Reinhart's debut studio album, Listen Up! was released on May 22, 2012, following the release of the lead single "Free". The album debuted at number 17 on the Billboard 200 and has sold 77,000 units as of 2016. After being dropped by her label, Interscope at the end of 2012, Reinhart independently released the single "Show Me Your Moves" in 2014, with the help of crowdfunding website Indiegogo.

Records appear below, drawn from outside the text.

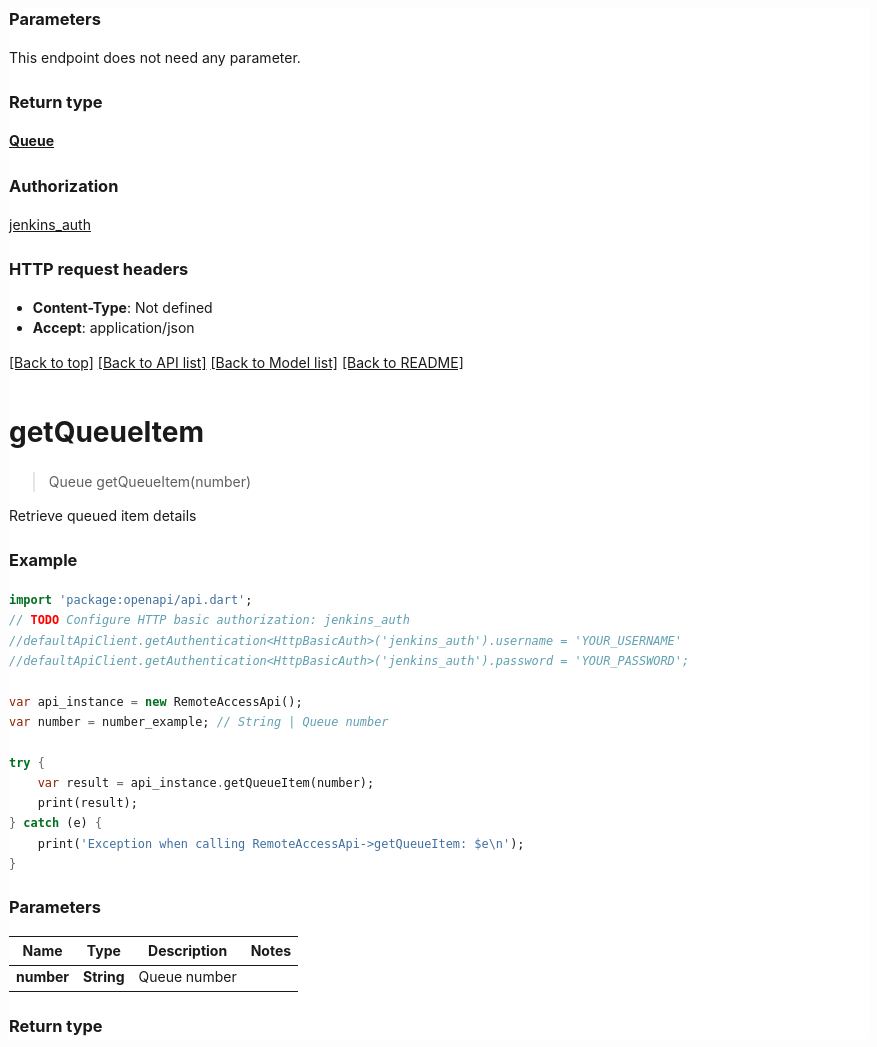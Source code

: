 ### Parameters
This endpoint does not need any parameter.

### Return type

[**Queue**](Queue.md)

### Authorization

[jenkins_auth](../README.md#jenkins_auth)

### HTTP request headers

 - **Content-Type**: Not defined
 - **Accept**: application/json

[[Back to top]](#) [[Back to API list]](../README.md#documentation-for-api-endpoints) [[Back to Model list]](../README.md#documentation-for-models) [[Back to README]](../README.md)

# **getQueueItem**
> Queue getQueueItem(number)



Retrieve queued item details

### Example
```dart
import 'package:openapi/api.dart';
// TODO Configure HTTP basic authorization: jenkins_auth
//defaultApiClient.getAuthentication<HttpBasicAuth>('jenkins_auth').username = 'YOUR_USERNAME'
//defaultApiClient.getAuthentication<HttpBasicAuth>('jenkins_auth').password = 'YOUR_PASSWORD';

var api_instance = new RemoteAccessApi();
var number = number_example; // String | Queue number

try {
    var result = api_instance.getQueueItem(number);
    print(result);
} catch (e) {
    print('Exception when calling RemoteAccessApi->getQueueItem: $e\n');
}
```

### Parameters

Name | Type | Description  | Notes
------------- | ------------- | ------------- | -------------
 **number** | **String**| Queue number | 

### Return type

Her second studio album, Better followed in 2016, being released on April 29. It was funded with the help of ole Management Company, and red dot, who served as the publishers for this independent album release. The album debut at number 22 on the Independent Albums chart, selling approximately 7,500 units in its first two weeks of release. Better spawned the lead single, "Better", as well as Reinhart's most successful single release to date, a cover of the Elvis classic "Can't Help Falling in Love" which served as the first promotional single for the album. The single rose in popularity after being used in an Extra gum commercial that became a viral sensation online. The single has since peaked at number 16 on the US AC chart, selling approximately 250,000 units as of October 2016, and having been streamed more than 32,000,000 times on Spotify, making it her most streamed single through the streaming service.

Reinhart's third studio album, What's That Sound?, was released September 22, 2017 through Concord Records. The lead single "Baby It's You" was released June 16, 2017, followed by "For What It's Worth" on August 11, 2017 and "Let's Start" on September 19, 2017. "The Letter" was also released on July 13, 2017, as a promotional single.

Reinhart has also seen success on the Jazz Digital charts with her releases as part of Postmodern Jukebox. 6 of the 8 singles released with the band have charted in the top 20, including her most successful single, a remake of Radiohead's "Creep", which peaked at number 1 on the chart dated May 25, 2015, and has appeared on the chart for 58 consecutive weeks.

Reinhart was a featured collaborator on Irvin Mayfield and Kermit Ruffins's album A Beautiful World, released October 13, 2017. She sings on the track "Don't Worry, Be Happy" alongside Jason Marsalis, Cyril Neville, and Glen David Andrews, and the title track "Beautiful World [for Imani]". She also provides uncredited vocals on the song "Mystic", and backing vocals throughout the album.